Nomoo is working with FranSmart to grow its footprint beyond its single store. FranSmart helped Five Guys achieve success and Montagu Brown is hoping for a similar result. He even thinks of Nomoo as Five Guys’ plant-based equivalent. “They didn’t invent the cheeseburger, they just did it a little better,” he said. “I think that we’re doing products that we do a little better than the others.”
The investment required to open a Nomoo unit ranges from $328,000 to $732,500.
Nomoo doesn’t use the word “vegan” when talking about its products, despite its lack of animal derivatives and meat in its entrees.
“We want to be inclusive. We want to be introductory. We want everyone to come and enjoy our food,” Montagu Brown said.
Start-ups aim for scale
Competition in the plant-based restaurant segment is heating up, with several emerging brands looking to stand out. Canadian chain Odd Burger has seven units open with 10 more in development. The brand launched its first store in 2017 and its own food manufacturing center in 2018. The company, which is publicly traded on Canada’s TSX Venture Exchange and in the U.S. on the OTCQB Venture Market, announced a 205 percent revenue increase for the third quarter over last year, to $787,585.
Vegan franchise Stalk and Spade opened its first store in Wayzata, Minnesota, in early 2021 and has since signed agreements to open new stores in Iowa, Minnesota and Florida.
Another new plant-based concept is Stand-Up Burgers, from the folks behind Veggie Grill, which has four spots between California and Chicago. The brand combines its activism with bold-flavored, plant-based meals.
VeganBurg may have just two stores open, in Singapore and San Francisco, but it has plans for massive growth. The franchise takes a different approach with its menu, using a few patty options, such as its signature plant-protein patty, a “crab” patty and a “fish” patty.
Franchisees have the option to serve an Impossible or Beyond veggie burger in their stores as a local-only option, said Ralph Piselli, who handles franchise development for the brand. International chains like Burger King, meanwhile, are only serving one of the two big brands.
“They’re either serving Beyond or Impossible,” Piselli said. “There’s a plus and a minus to that, because you’re always going to have loyalty. It’s just like Coke or Pepsi.”

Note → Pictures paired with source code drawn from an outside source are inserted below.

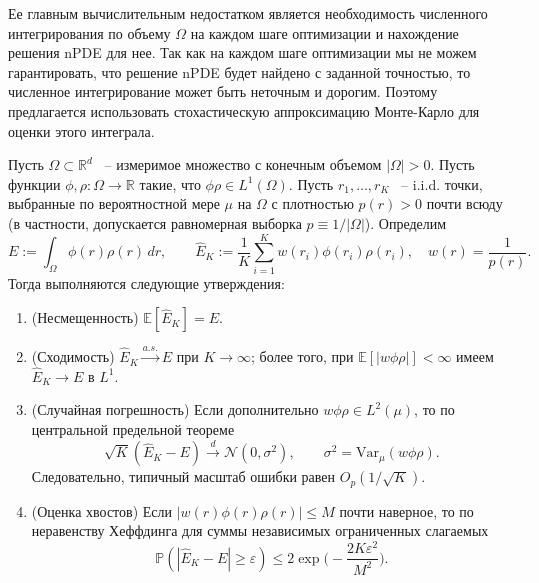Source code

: \documentclass[a4paper,14pt,oneside,openany]{extarticle}
\begin{document}
Ее главным вычислительным недостатком является необходимость численного интегрирования 
по объему $\Omega$ на каждом шаге оптимизации и нахождение решения nPDE для нее. 
Так как на каждом шаге оптимизации мы не можем гарантировать, что решение nPDE будет
 найдено с заданной точностью, то численное интегрирование может быть неточным 
 и дорогим. Поэтому предлагается использовать стохастическую аппроксимацию Монте-Карло для оценки этого интеграла.

\begin{lemma}
Пусть $\Omega\subset\mathbb{R}^d$ ~-- измеримое множество с конечным объемом $|\Omega|>0$.
Пусть функции $\phi,\rho:\Omega\to\mathbb{R}$ такие, что $\phi\rho\in L^1(\Omega)$. 
Пусть $r_1,\dots,r_K$ ~-- i.i.d. точки, выбранные по вероятностной мере $\mu$ на 
$\Omega$ с плотностью $p(r)>0$ почти всюду (в частности, допускается равномерная 
выборка $p\equiv1/|\Omega|$).
Определим
\[ E := \int_{\Omega}\phi(r)\rho(r)\,dr,\qquad \hat E_K := \frac{1}{K}\sum_{i=1}^K w(r_i)\phi(r_i)\rho(r_i),\quad w(r) = \frac{1}{p(r)}.\]
Тогда выполняются следующие утверждения:
\begin{enumerate}
\item (Несмещенность) $\mathbb{E}[\hat E_K]=E$.
\item (Сходимость) $\hat E_K\xrightarrow{a.s.}E$ при $K\to\infty$; более того, при $\mathbb{E}[|w\phi\rho|]<\infty$ имеем $\hat E_K\to E$ в $L^1$.
\item (Случайная погрешность) Если дополнительно $w\phi\rho\in L^2(\mu)$, то по центральной предельной теореме
\[ \sqrt{K}(\hat E_K-E)\xrightarrow{d}\mathcal{N}(0,\sigma^2),\qquad \sigma^2=\mathrm{Var}_\mu(w\phi\rho). \]
Следовательно, типичный масштаб ошибки равен $O_p(1/\sqrt{K})$.
\item (Оценка хвостов) Если $|w(r)\phi(r)\rho(r)|\le M$ почти наверное, то по неравенству Хеффдинга для суммы независимых ограниченных слагаемых
\[ \mathbb{P}(|\hat E_K-E|\ge\varepsilon)\le 2\exp\Big(-\frac{2K\varepsilon^2}{M^2}\Big). \]
\end{enumerate}
\end{lemma}
\end{document}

The cost to open a VeganBurg restaurant ranges from $349,750 to $673,000.
Piselli brings 36 years of experience with Subway to VeganBurg, and he plans to use his development knowledge to expand VeganBurg worldwide. To him, it’s all about picking the right franchisees who want to actually be involved in the business, rather than “delegating everything off.”
“And we want to build a strong foundation. It’s not about rapid growth,” Piselli said. (Franchisees have criticized his previous employer, Subway, for its rapid worldwide growth.)
He used Chick-fil-A’s slow, but prominent, expansion as an example. “They took a long time to get where they are, but look at what they built. They built strong franchise owners. They built strong performing restaurants. They did it right.”